Gregor Gysi im Frühstart "Die Linke ist in einer existenziellen Krise"
21.02.2024, 11:03 Uhr Artikel anhören
Von Zerfall möchte er nicht sprechen, aber seine Partei befinde sich in einer existenziellen Krise: Linken-Ikone Gregor Gysi beobachtet die Entwicklung seiner Partei mit Sorge. Sahra Wagenknecht nimmt er übel, ihr Mandat mitgenommen zu haben. Besonders erfolgreich sei sie selbst im Wahlkampf nicht gewesen.
Linken-Politiker Gregor Gysi blickt mit Sorge auf seine Partei. "Die Linke ist im Augenblick in einer existenziellen Krise. Aber von Zerfall würde ich nicht sprechen, weil ich sage: Wir können uns auch wieder aufraffen. Denn es ist für alle eine Verarmung, wenn linke Argumente und linke Diskussionen in der Gesellschaft und im Bundestag nicht mehr stattfinden", so der 76-Jährige im ntv Frühstart. Und weiter: "Ohne uns wäre Scholz der Linkeste im Bundestag." Die Linke müsse sich auf fünf Fragen konzentrieren: "Reale Friedenspolitik, deutlich mehr soziale Gerechtigkeit einschließlich Steuergerechtigkeit, ökologische Nachhaltigkeit, immer in sozialer Verantwortung, Gleichstellung von Frau und Mann und Gleichstellung von Ost und West", so Gysi weiter.
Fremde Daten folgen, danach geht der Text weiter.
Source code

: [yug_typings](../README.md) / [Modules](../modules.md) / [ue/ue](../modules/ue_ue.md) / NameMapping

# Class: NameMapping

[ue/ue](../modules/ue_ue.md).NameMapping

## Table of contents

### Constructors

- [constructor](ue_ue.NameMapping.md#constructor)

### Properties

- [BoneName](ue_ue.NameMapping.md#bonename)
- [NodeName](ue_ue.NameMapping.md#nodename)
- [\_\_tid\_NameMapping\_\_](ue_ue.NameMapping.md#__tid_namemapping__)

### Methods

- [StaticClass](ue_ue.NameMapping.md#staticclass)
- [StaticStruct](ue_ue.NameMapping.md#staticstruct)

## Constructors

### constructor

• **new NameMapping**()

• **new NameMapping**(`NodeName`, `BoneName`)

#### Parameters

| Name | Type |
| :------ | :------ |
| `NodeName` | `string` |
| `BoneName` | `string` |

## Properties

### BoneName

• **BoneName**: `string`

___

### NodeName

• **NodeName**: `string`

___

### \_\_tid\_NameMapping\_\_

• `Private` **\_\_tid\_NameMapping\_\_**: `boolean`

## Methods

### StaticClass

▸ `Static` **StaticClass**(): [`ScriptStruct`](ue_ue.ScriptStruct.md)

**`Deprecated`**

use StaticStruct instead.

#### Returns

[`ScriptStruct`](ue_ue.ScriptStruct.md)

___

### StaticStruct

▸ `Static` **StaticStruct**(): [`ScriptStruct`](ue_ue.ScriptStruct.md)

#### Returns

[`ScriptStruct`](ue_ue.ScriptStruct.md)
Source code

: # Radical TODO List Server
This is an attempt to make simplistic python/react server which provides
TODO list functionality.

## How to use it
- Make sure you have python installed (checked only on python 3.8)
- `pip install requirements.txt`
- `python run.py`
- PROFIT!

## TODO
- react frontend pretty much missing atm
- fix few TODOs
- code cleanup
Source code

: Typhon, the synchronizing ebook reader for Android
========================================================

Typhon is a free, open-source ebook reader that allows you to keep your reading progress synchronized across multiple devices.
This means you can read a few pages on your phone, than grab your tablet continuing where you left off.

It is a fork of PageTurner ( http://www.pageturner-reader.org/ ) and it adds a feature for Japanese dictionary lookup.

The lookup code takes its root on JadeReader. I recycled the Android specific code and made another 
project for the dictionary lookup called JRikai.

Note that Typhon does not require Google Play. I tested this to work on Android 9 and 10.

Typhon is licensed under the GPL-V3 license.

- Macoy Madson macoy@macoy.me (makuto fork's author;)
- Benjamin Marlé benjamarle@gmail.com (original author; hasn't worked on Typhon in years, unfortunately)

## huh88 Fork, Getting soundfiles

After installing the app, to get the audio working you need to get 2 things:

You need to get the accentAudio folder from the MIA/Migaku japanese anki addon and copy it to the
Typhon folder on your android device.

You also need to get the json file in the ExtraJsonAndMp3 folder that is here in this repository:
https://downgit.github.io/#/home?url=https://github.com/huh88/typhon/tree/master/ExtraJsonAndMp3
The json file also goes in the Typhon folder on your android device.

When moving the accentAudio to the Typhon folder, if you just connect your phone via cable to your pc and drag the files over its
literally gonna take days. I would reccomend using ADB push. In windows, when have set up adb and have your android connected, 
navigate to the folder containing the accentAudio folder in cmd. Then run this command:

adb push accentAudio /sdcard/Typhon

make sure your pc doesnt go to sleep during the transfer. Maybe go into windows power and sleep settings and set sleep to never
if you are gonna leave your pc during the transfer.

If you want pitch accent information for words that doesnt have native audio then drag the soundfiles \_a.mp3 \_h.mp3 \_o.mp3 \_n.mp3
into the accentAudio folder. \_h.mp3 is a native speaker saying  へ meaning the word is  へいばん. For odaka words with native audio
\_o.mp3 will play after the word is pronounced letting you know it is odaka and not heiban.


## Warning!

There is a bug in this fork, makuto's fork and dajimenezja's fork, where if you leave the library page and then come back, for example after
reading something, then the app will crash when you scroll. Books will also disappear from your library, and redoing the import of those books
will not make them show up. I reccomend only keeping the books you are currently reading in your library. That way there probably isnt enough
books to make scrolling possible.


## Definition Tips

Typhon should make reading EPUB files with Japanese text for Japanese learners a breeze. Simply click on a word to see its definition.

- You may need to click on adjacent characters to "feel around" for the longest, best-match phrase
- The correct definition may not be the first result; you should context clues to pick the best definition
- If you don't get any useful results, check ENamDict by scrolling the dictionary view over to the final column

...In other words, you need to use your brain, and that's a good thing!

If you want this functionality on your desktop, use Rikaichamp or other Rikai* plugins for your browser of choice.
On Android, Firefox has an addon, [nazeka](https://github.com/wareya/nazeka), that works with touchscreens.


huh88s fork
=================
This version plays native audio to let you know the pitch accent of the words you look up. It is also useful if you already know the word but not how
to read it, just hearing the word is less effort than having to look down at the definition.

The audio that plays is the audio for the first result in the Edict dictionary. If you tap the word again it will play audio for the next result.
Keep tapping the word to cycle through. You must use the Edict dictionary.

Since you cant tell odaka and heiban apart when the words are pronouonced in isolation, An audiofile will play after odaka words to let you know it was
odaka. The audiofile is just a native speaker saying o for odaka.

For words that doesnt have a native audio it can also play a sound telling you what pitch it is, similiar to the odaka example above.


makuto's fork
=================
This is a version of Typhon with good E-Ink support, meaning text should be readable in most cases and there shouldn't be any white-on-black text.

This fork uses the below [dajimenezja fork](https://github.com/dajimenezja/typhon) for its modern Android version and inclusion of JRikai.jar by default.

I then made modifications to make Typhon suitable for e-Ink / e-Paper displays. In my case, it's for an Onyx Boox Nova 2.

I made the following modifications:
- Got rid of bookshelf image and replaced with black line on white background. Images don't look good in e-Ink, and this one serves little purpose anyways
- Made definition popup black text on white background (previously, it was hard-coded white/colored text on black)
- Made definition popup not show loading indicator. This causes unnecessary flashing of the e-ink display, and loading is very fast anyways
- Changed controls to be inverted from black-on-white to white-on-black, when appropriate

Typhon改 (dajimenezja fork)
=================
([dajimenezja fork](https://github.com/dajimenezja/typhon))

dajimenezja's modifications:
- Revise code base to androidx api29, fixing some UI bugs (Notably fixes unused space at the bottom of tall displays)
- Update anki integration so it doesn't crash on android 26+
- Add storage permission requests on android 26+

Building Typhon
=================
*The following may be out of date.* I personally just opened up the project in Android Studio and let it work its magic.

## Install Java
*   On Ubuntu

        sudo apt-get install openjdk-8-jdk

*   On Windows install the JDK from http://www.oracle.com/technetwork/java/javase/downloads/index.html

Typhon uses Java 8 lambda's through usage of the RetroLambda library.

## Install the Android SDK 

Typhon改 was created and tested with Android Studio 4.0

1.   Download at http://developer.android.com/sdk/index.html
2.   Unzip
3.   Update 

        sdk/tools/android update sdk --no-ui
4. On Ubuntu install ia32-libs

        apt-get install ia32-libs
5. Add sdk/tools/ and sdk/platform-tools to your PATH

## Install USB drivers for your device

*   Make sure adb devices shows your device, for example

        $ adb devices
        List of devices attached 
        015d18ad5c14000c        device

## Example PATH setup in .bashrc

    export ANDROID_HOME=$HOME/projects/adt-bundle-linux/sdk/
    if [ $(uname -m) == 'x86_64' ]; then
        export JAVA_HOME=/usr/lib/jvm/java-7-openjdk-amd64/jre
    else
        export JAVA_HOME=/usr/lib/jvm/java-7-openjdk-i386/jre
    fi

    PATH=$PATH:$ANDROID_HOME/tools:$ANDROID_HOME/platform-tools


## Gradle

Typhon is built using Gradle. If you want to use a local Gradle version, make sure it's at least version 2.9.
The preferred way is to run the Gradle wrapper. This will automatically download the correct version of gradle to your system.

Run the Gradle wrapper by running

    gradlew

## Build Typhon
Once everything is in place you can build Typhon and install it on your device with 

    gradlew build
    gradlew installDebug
Den neuen Vorsitzenden der Linke-Gruppe im Bundestag, Sören Pellmann und Heidi Reichinnek, traut er zu, ihre Arbeit "gut" zu machen. "Wir übergeben an die nächste Generation. Gleichzeitig bleiben wir Alten aber dabei und versuchen zu helfen und die Probleme innerhalb der Gruppe und vor allen Dingen innerhalb der Partei zu lösen." Ob er selbst wieder bei der nächsten Bundestagswahl kandidieren wird, mochte er nicht verraten. "Kann ich Ihnen heute noch nicht sagen. Wir stehen erst mal vor dem Bundesverfassungsgericht wegen eines neu beschlossenen Wahlrechtes, das überhaupt nicht geht. Die haben ja faktisch die Direktmandate auch abgeschafft in gewisser Hinsicht."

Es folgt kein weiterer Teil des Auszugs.